Mars Attaque s'essaye à un marathon intellectuel : décortiquer rapidement les programmes Défense des partis se présentant aux élections présidentielles de 2012. Des commentaires sans doute incomplets et évidemment rédigés avec les biais de perceptions de l'auteur, biais engendrés par ses attentes, son expérience passée, etc. Sabre au clair, chargez!

Première étape : le site du Modem. Volet "Nos propositions", onglet "Défense" (bon point déjà, il y en a un). On clique et oh surprise... Une page s'ouvre intitulée "décentralisation, sécurité" ! Ils vont m'entendre. C'est du Joly (pardon ;) ) de confondre Défense et Sécurité, de parler alors de "stratégie durable de lutte contre l’insécurité", de sécurité routière, etc.

Minute papillon, c'est seulement des amateurs en informatique car une page "Défense" existe pour cette partie du "shadow cabinet" mis en place par François Bayrou et confiée à Bernard Lehideux. Ainsi, le webmaster du Modem, je ne vous le conseille pas... Revenons à nos moutons. Pas un pedigree très Défense pour ce responsable (voir rien comme expérience dans le domaine pour ce dernier).

Depuis la mise en place du shadow cabinet en septembre 2010, deux articles. No comment. Activité réduite face à la sérieuse activité de Marielle de Sarnez pour sa rubrique "Affaires étrangères, gouvernance internationale". Trois vidéos dans un 1er article : une sur trois parle de Défense. Attaques contre le Rafale de M. Dassault, pas de Balardgone, que des sujets stratégiques...

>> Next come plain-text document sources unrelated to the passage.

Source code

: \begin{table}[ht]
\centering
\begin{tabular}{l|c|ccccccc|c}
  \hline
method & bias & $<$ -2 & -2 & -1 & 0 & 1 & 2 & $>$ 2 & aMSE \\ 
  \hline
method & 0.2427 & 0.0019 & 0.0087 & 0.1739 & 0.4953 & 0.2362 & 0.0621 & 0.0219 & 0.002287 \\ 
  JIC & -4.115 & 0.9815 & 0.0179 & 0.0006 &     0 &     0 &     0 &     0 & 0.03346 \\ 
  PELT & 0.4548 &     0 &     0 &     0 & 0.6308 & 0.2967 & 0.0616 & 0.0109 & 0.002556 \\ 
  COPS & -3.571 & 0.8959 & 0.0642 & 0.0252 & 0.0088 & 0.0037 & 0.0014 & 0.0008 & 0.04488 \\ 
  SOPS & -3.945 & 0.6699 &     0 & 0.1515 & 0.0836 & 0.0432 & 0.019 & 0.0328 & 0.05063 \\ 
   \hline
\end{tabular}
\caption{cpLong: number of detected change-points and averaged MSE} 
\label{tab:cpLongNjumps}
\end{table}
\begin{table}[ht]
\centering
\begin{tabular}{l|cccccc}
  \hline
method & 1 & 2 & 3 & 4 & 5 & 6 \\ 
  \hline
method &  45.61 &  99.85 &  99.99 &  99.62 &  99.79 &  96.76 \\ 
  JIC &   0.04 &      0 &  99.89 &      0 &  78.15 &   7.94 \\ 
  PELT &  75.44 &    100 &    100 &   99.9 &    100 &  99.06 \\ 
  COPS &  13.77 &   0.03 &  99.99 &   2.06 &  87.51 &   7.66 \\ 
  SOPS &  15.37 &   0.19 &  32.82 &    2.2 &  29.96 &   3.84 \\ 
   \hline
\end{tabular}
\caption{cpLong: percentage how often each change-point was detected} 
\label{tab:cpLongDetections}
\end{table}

Sinon, l'émergence de quelques bribes sur les accords de Défense à réécrire avec les pays d'Afrique (c'est en cours depuis le dernier Livre Blanc, de mémoire depuis 2008) ou le besoin d'une nouvelle manière de traiter le mode d'action (hic) qu'est le terrorisme mais pas grand chose... C'est faible, espérons que "Le projet humaniste" ou "Petit livre orange" sera plus complet.

La Défense y est en avant dernière position, insérée dans le chapitre "Europe et international". La Défense un outil parmi d'autres au service de l'action internationale. Un tiers de un tiers du chapitre, une presque page complète sur 52p. Pas beaucoup finalement et le contenu ne permet pas tellement de se réjouir.

En quelques mots, la France pour peser doit s'insérer dans un continent, l'Europe donc effort sur la Défense européenne made in Traité de Lisbonne. Mutualisons pour économiser (cela a superbement bien marché jusqu'à présent...), reformulons notre doctrine nucléaire (ne doit pas être seulement nationale) et le désarmement nucléaire doit être poursuivi.

La défense anti-missiles doit se faire à un niveau européen, ce qui pour eux est sans doute plus mutualisable que la dissuasion nucléaire (ah bon, si vous le dites... quid du partage des décisions dans un délai de réponse ultra-court ?). Une nouvelle politique de gestion des réservistes doit voir le jour ainsi qu'un corps de gardes côtes et de sécurité civile à l'échelon européen.

Sans oublier un effort dans le domaine d'observation et du renseignement. Oui, vraiment pas grand chose à se mettre sous la dent. Difficile d'y déceler une quelconque tendance, à part le fait que ces questions n'intéressent pas vraiment. Voir pas du tout par rapport à l'activité déployée par d'autres partis. Un conseil : réveil !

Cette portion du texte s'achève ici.